Anindito menegaskan bahwa poin utamanya bukan mengenai perlu atau tidak perlu menggunakan teknologi. Namun, teknologi merupakan hadiah terutama dalam konteks Indonesia yang luas dan beragam.

“Bahwa ada ketimpangan itu PR, bukan hanya PR Kemendikbud tapi PR kita bersama. Pemerintah Pusat, Pemerintah Daerah, organisasi-organisasi masyarakat untuk menutup ketimpangan dalam infrastruktur itu,” ujarnya.

Baca juga: Platform pendidikan berbasis teknologi strategi utama Merdeka Belajar

Baca juga: Nadiem: Adaptasi teknologi ke dunia pendidikan jawab tantangan

Kurikulum Merdeka Belajar, sebutnya, merupakan upaya agar seluruh anak di Indonesia mempunyai kesempatan yang sama untuk mendapatkan pengalaman belajar, terlepas dari daerah tinggal, latar belakang orang tua, tingkat pendidikan orang tua, sekolah negeri atau swasta.
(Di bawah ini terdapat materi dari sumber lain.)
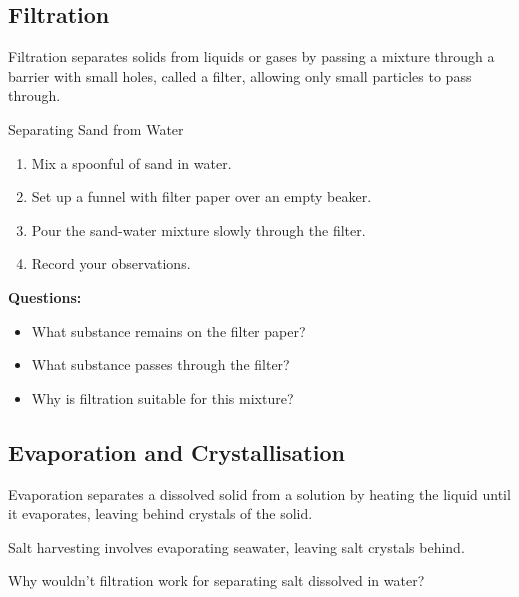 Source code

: \subsection{Filtration}
Filtration separates solids from liquids or gases by passing a mixture through a barrier with small holes, called a filter, allowing only small particles to pass through.

\begin{marginfigure}
\centering
\caption{Filtration separates insoluble solids from liquids.}
\label{fig:filtration}
\end{marginfigure}

\begin{investigation}{Separating Sand from Water}
\begin{enumerate}
    \item Mix a spoonful of sand in water.
    \item Set up a funnel with filter paper over an empty beaker.
    \item Pour the sand-water mixture slowly through the filter.
    \item Record your observations.
\end{enumerate}

\textbf{Questions:}
\begin{itemize}
    \item What substance remains on the filter paper?
    \item What substance passes through the filter?
    \item Why is filtration suitable for this mixture?
\end{itemize}
\end{investigation}

\subsection{Evaporation and Crystallisation}
Evaporation separates a dissolved solid from a solution by heating the liquid until it evaporates, leaving behind crystals of the solid.

\begin{example}
Salt harvesting involves evaporating seawater, leaving salt crystals behind.
\end{example}

\begin{stopandthink}
Why wouldn't filtration work for separating salt dissolved in water?
\end{stopandthink}

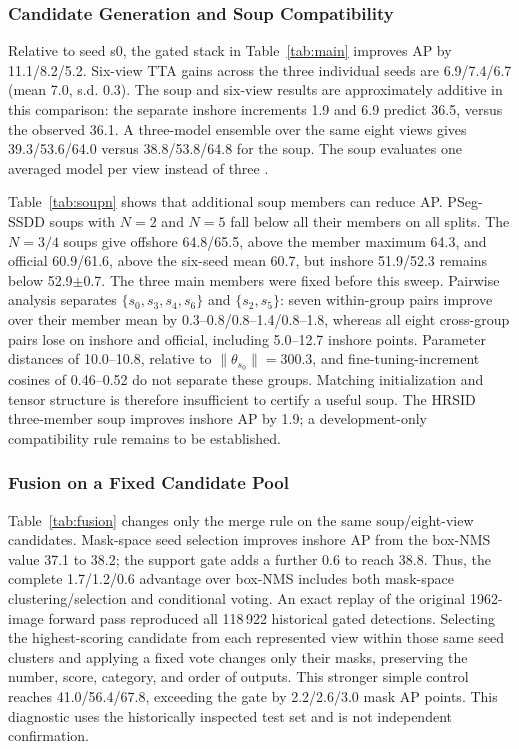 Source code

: \subsubsection{Candidate Generation and Soup Compatibility}\label{sec:exp:main}
Relative to seed s0, the gated stack in Table~\ref{tab:main} improves AP by 11.1/8.2/5.2. Six-view TTA gains across the three individual seeds are 6.9/7.4/6.7 (mean 7.0, s.d. 0.3). The soup and six-view results are approximately additive in this comparison: the separate inshore increments 1.9 and 6.9 predict 36.5, versus the observed 36.1. A three-model ensemble over the same eight views gives 39.3/53.6/64.0 versus 38.8/53.8/64.8 for the soup. The soup evaluates one averaged model per view instead of three \cite{modelsoups2022}.

Table~\ref{tab:soupn} shows that additional soup members can reduce AP. PSeg-SSDD soups with $N=2$ and $N=5$ fall below all their members on all splits. The $N=3/4$ soups give offshore 64.8/65.5, above the member maximum 64.3, and official 60.9/61.6, above the six-seed mean 60.7, but inshore 51.9/52.3 remains below 52.9$\pm$0.7. The three main members were fixed before this sweep. Pairwise analysis separates $\{s_0,s_3,s_4,s_6\}$ and $\{s_2,s_5\}$: seven within-group pairs improve over their member mean by 0.3--0.8/0.8--1.4/0.8--1.8, whereas all eight cross-group pairs lose on inshore and official, including 5.0--12.7 inshore points. Parameter distances of 10.0--10.8, relative to $\|\theta_{s_0}\|=300.3$, and fine-tuning-increment cosines of 0.46--0.52 do not separate these groups. Matching initialization and tensor structure is therefore insufficient to certify a useful soup. The HRSID three-member soup improves inshore AP by 1.9; a development-only compatibility rule remains to be established.


\subsubsection{Fusion on a Fixed Candidate Pool}\label{sec:exp:fusion}
Table~\ref{tab:fusion} changes only the merge rule on the same soup/eight-view candidates. Mask-space seed selection improves inshore AP from the box-NMS value 37.1 to 38.2; the support gate adds a further 0.6 to reach 38.8. Thus, the complete 1.7/1.2/0.6 advantage over box-NMS includes both mask-space clustering/selection and conditional voting. An exact replay of the original 1962-image forward pass reproduced all 118\,922 historical gated detections. Selecting the highest-scoring candidate from each represented view within those same seed clusters and applying a fixed vote changes only their masks, preserving the number, score, category, and order of outputs. This stronger simple control reaches 41.0/56.4/67.8, exceeding the gate by 2.2/2.6/3.0 mask AP points. This diagnostic uses the historically inspected test set and is not independent confirmation.

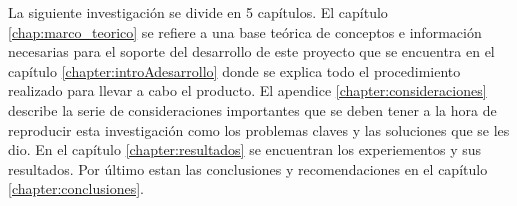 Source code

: La siguiente investigaci\'on se divide en 5 cap\'itulos. El cap\'itulo \ref{chap:marco_teorico} se refiere a una base te\'orica de conceptos e informaci\'on necesarias para el soporte del desarrollo de este proyecto que se encuentra en el cap\'itulo  \ref{chapter:introAdesarrollo} donde se explica todo el procedimiento realizado para llevar a cabo el producto. El apendice \ref{chapter:consideraciones} describe la serie de consideraciones importantes que se deben tener a la hora de reproducir esta investigaci\'on como los problemas claves y las soluciones que se les dio. En el cap\'itulo \ref{chapter:resultados} se encuentran  los experiementos y sus resultados. Por \'ultimo estan las conclusiones y recomendaciones en el capítulo \ref{chapter:conclusiones}.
Berangkat dari filosofi Ki Hajar Dewantara, Pemerintah meyakini tujuan dari pendidikan untuk memerdekakan manusia, yakni manusia yang bisa berdiri di atas kekuatannya sendiri.

Salah satu hal terpenting untuk bisa mandiri adalah keterampilan belajar sepanjang hayat yang pondasinya terdiri dari literasi membaca, literasi matematika dan karakter esensial yang hidup di masyarakat modern, demokratis dan majemuk seperti di Indonesia.

Oleh karena itu, Kemendikbud lebih mengutamakan kecakapan dasar dalam kurikulum Merdeka Belajar. Termasuk dengan menerapkan Asesmen Nasional untuk mengetahui tingkat literasi membaca, literasi matematika dan karakater dasar serta tidak lagi mengukur keluasan konten atau isi seperti yang diterapkan pada Ujian Nasional.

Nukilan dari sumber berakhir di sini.